▶ **Data records**:
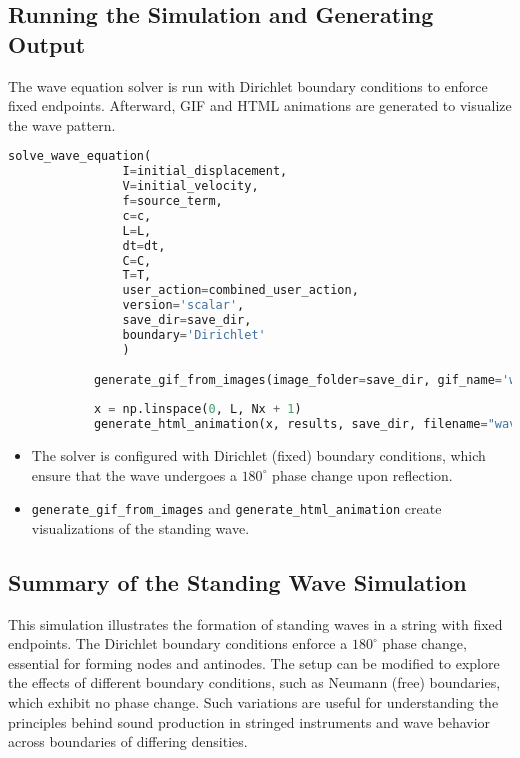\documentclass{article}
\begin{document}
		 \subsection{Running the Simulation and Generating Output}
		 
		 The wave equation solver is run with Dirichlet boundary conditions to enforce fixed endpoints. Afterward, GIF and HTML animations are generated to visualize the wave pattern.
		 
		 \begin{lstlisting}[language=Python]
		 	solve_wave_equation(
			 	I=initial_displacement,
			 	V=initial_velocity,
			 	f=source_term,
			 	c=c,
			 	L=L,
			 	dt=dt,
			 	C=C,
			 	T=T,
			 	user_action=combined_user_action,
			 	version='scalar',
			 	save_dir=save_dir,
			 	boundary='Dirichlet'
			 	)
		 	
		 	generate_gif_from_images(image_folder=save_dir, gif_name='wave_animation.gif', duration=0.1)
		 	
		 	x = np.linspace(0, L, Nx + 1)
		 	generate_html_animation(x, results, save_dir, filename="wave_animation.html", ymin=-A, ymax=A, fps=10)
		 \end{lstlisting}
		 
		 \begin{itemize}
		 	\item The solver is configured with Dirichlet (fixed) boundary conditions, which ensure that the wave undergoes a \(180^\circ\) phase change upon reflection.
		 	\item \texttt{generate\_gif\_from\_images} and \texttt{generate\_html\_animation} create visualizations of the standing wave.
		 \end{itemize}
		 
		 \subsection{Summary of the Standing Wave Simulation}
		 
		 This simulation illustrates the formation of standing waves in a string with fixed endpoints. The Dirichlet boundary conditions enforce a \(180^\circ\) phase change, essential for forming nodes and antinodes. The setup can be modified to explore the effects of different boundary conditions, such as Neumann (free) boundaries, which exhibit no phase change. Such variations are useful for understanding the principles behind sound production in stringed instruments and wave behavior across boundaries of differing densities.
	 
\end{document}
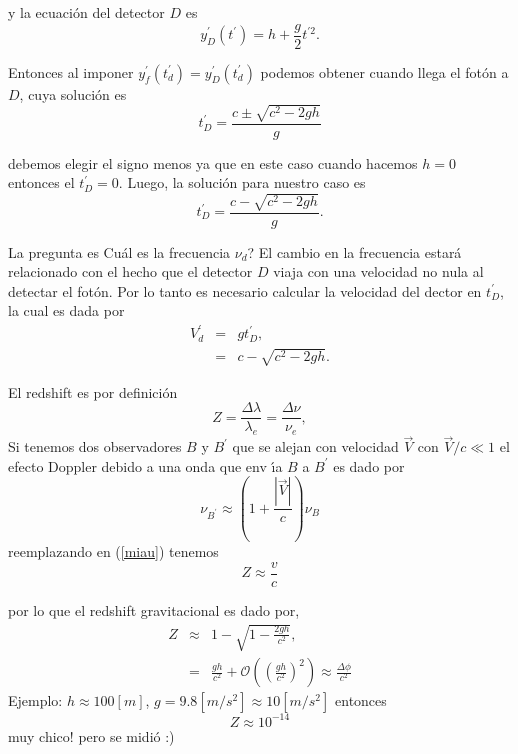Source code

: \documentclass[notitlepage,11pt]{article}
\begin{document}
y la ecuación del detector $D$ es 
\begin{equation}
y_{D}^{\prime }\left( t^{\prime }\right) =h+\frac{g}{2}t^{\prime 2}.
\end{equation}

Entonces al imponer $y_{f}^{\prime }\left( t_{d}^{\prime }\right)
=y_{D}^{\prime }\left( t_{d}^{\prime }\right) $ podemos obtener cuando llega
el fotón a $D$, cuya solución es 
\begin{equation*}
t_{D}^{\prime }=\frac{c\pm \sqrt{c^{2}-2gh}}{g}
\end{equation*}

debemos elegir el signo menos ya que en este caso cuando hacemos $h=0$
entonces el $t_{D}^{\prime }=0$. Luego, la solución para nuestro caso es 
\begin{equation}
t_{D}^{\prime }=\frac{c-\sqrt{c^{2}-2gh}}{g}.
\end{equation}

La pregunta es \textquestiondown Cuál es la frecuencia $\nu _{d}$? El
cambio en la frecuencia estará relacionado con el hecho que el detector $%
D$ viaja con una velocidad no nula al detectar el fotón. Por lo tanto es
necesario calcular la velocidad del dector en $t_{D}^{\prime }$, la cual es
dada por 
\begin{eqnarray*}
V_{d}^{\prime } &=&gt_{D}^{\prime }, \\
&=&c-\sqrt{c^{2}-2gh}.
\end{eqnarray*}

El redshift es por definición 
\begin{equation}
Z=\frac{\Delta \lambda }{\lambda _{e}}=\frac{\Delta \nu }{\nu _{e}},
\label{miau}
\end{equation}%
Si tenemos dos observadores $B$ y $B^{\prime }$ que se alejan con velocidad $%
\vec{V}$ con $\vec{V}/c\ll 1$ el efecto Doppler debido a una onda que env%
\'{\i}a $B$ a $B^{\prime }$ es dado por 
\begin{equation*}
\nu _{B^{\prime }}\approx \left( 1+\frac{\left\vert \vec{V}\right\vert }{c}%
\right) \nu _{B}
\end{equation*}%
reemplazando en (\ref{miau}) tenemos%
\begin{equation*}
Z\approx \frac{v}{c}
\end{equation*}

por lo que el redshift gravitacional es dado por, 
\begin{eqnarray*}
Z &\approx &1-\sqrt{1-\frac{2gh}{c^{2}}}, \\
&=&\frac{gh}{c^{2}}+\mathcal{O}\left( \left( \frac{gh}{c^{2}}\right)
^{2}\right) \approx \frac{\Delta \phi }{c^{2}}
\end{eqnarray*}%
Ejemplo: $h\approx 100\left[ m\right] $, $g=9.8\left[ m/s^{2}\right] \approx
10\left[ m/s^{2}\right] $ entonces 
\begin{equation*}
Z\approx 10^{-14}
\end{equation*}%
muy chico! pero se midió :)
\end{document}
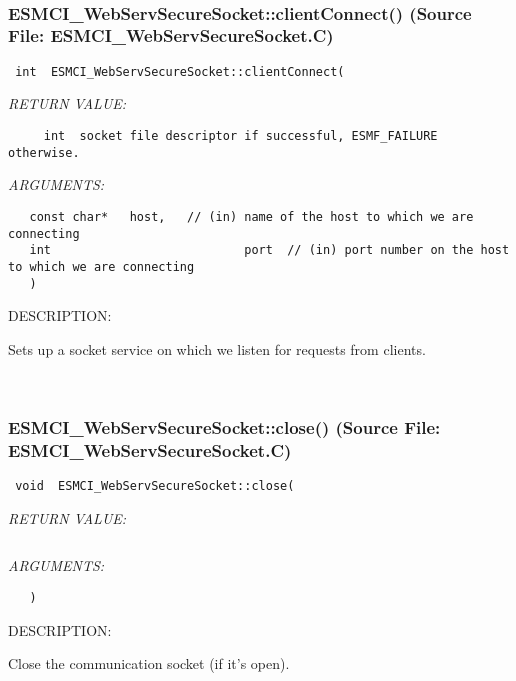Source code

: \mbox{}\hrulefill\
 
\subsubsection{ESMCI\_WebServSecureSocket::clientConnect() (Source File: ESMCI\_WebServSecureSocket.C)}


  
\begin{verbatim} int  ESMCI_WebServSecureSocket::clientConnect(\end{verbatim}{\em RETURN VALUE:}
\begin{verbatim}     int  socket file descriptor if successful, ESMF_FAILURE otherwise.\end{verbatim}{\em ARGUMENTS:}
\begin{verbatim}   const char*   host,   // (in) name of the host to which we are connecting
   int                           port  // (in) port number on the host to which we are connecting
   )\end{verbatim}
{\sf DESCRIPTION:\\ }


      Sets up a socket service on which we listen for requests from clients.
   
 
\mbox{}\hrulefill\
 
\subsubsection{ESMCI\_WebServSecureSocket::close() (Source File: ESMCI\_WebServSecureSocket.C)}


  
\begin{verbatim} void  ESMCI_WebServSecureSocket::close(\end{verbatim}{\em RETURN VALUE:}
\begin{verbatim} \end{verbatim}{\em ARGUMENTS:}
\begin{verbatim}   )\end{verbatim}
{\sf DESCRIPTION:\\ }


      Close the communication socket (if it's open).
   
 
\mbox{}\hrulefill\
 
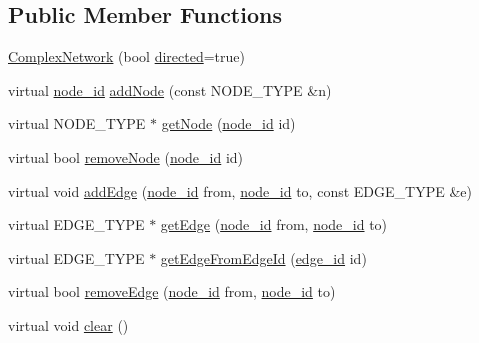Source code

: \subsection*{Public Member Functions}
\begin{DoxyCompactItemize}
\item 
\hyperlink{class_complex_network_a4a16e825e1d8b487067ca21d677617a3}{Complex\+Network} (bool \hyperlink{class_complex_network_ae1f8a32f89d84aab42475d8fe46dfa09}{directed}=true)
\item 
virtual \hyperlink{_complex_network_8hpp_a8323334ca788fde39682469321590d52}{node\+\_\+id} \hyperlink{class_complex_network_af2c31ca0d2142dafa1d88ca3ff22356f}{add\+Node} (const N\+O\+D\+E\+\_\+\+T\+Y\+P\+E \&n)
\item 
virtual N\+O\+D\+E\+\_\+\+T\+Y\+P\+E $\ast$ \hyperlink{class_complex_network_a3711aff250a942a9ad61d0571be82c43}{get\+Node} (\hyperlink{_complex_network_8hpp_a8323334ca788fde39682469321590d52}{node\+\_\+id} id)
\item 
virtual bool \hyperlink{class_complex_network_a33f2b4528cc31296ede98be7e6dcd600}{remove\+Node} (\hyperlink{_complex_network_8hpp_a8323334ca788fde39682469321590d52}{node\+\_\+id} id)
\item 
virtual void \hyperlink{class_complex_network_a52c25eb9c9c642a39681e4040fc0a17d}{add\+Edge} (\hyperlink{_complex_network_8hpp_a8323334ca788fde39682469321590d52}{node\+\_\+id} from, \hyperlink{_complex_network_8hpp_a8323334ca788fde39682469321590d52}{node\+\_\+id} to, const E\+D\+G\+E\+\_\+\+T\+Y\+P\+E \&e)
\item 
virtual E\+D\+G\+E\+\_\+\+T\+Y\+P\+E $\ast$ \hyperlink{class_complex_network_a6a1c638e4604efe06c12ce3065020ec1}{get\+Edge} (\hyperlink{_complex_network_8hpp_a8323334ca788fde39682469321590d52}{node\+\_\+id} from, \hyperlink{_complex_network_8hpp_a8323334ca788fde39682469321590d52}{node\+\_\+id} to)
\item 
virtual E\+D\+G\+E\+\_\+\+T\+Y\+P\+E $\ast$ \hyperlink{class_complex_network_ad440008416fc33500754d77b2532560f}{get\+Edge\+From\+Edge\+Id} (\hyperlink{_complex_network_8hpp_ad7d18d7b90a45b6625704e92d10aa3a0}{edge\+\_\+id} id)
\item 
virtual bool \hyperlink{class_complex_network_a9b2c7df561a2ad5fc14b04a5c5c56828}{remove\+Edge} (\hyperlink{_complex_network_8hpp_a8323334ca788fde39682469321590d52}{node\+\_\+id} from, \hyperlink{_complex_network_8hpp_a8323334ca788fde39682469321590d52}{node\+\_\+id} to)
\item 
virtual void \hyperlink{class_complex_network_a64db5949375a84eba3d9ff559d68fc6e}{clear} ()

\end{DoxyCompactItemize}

▶ **Work task**:
Your task is to copy each line of the material that contains the word "Delta".

▶ **Answer space**:
Z=\frac{\Delta \lambda }{\lambda _{e}}=\frac{\Delta \nu }{\nu _{e}},
^{2}\right) \approx \frac{\Delta \phi }{c^{2}}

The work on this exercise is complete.